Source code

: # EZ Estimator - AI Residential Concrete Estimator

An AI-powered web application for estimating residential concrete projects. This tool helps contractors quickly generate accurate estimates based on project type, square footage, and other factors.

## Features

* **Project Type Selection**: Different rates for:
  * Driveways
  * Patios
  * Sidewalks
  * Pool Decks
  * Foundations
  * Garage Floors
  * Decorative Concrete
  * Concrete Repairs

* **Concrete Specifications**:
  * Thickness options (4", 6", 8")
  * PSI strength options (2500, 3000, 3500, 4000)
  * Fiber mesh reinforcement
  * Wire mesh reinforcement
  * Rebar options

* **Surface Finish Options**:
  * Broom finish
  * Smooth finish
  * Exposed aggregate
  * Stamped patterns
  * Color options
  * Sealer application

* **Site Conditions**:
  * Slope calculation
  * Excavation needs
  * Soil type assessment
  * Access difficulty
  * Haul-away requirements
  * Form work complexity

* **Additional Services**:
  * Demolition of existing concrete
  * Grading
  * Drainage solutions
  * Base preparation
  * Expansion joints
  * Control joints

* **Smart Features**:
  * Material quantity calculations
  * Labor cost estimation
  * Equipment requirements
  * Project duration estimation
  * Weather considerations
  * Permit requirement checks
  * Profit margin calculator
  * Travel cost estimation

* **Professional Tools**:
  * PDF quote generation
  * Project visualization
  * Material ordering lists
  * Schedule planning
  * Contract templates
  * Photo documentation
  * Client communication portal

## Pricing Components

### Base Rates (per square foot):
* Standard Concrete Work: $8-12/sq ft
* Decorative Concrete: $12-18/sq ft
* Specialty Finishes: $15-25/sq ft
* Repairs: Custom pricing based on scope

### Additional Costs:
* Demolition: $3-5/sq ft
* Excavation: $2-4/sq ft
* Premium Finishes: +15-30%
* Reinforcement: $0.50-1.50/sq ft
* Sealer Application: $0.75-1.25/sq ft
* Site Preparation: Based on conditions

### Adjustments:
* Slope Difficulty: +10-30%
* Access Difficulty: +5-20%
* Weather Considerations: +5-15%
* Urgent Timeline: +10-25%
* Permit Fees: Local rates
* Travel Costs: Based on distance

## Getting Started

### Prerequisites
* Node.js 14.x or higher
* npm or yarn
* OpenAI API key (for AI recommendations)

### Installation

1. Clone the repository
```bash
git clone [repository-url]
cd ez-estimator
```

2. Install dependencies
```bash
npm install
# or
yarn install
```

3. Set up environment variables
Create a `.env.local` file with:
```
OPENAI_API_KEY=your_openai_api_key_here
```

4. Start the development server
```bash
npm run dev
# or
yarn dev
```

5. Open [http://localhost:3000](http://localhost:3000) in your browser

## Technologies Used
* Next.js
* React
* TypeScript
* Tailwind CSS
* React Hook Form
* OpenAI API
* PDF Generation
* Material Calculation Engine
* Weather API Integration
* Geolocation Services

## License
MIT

+---+

→ **Work to be completed**:
Retype, exactly and in full, the listing from its first line to the one holding "Form work complexity", both included.

→ **Solution**:
Source code

: # EZ Estimator - AI Residential Concrete Estimator

An AI-powered web application for estimating residential concrete projects. This tool helps contractors quickly generate accurate estimates based on project type, square footage, and other factors.

## Features

* **Project Type Selection**: Different rates for:
  * Driveways
  * Patios
  * Sidewalks
  * Pool Decks
  * Foundations
  * Garage Floors
  * Decorative Concrete
  * Concrete Repairs

* **Concrete Specifications**:
  * Thickness options (4", 6", 8")
  * PSI strength options (2500, 3000, 3500, 4000)
  * Fiber mesh reinforcement
  * Wire mesh reinforcement
  * Rebar options

* **Surface Finish Options**:
  * Broom finish
  * Smooth finish
  * Exposed aggregate
  * Stamped patterns
  * Color options
  * Sealer application

* **Site Conditions**:
  * Slope calculation
  * Excavation needs
  * Soil type assessment
  * Access difficulty
  * Haul-away requirements
  * Form work complexity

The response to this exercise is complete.